Loss of cardiac mitochondrial function with age may cause increased cardiomyocyte death through mitochondria-mediated release of apoptogenic factors. We investigated ventricular subsarcolemmal (SSM) and interfibrillar (IFM) mitochondrial bioenergetics and susceptibility towards Ca2+-induced permeability transition pore (mPTP) opening with aging and lifelong calorie restriction (CR). Cardiac mitochondria were isolated from 8-, 18-, 29- and 37-month-old male Fischer 344 × Brown Norway rats fed either ad libitum (AL) or 40% calorie restricted diets. With age, H2O2 generation did not increase and oxygen consumption did not significantly decrease in either SSM or IFM. Strikingly, IFM displayed an increased susceptibility towards mPTP opening during senescence.
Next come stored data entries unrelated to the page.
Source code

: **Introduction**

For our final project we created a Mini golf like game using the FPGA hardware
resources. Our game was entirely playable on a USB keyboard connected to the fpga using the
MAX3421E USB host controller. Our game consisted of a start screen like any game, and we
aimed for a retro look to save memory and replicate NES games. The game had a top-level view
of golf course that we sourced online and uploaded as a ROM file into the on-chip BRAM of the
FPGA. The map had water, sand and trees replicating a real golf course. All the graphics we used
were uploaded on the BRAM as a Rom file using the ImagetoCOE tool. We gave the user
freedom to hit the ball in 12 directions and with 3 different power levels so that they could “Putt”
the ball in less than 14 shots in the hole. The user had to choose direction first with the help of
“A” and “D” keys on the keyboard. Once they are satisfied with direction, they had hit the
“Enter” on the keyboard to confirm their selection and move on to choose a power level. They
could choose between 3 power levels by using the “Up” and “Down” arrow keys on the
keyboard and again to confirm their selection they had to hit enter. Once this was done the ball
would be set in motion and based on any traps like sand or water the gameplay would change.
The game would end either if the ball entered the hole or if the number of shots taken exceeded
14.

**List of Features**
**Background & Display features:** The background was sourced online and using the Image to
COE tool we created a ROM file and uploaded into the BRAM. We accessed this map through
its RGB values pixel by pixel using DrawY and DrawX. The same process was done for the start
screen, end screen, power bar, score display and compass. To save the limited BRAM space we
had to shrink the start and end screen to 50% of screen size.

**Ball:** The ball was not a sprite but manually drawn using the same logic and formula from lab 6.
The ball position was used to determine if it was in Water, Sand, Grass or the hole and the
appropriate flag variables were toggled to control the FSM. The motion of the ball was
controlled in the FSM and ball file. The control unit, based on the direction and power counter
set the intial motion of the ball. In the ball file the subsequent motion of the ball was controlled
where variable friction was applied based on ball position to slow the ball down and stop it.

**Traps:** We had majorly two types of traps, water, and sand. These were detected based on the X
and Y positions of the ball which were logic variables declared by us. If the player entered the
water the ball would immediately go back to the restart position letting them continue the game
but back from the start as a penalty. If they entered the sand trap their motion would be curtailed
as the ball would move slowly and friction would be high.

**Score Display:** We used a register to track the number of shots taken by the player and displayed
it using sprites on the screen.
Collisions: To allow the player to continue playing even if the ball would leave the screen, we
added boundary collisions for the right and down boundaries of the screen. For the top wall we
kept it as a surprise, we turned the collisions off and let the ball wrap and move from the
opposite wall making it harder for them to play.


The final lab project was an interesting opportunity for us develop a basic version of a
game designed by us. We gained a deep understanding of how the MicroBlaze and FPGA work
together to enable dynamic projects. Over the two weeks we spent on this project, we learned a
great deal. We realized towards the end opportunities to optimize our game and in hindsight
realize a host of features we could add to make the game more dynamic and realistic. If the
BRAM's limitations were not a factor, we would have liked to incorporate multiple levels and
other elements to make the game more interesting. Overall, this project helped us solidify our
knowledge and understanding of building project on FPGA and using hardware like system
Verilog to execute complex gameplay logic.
In contrast, Ca2+ retention capacity of SSM was not affected by age, but SSM tolerated much less Ca2+ than IFM. Only modest age-dependent increases in cytosolic caspase activities and cytochrome c levels were observed and were not affected by CR. Levels of putative mPTP-modulating components: cyclophilin-D, the adenine nucleotide translocase (ANT), and the voltage-dependent ion channel (VDAC) were not affected by aging or CR. In summary, the age-related reduction of Ca2+ retention capacity in IFM may explain the increased susceptibility to stress-induced cell death in the aged myocardium.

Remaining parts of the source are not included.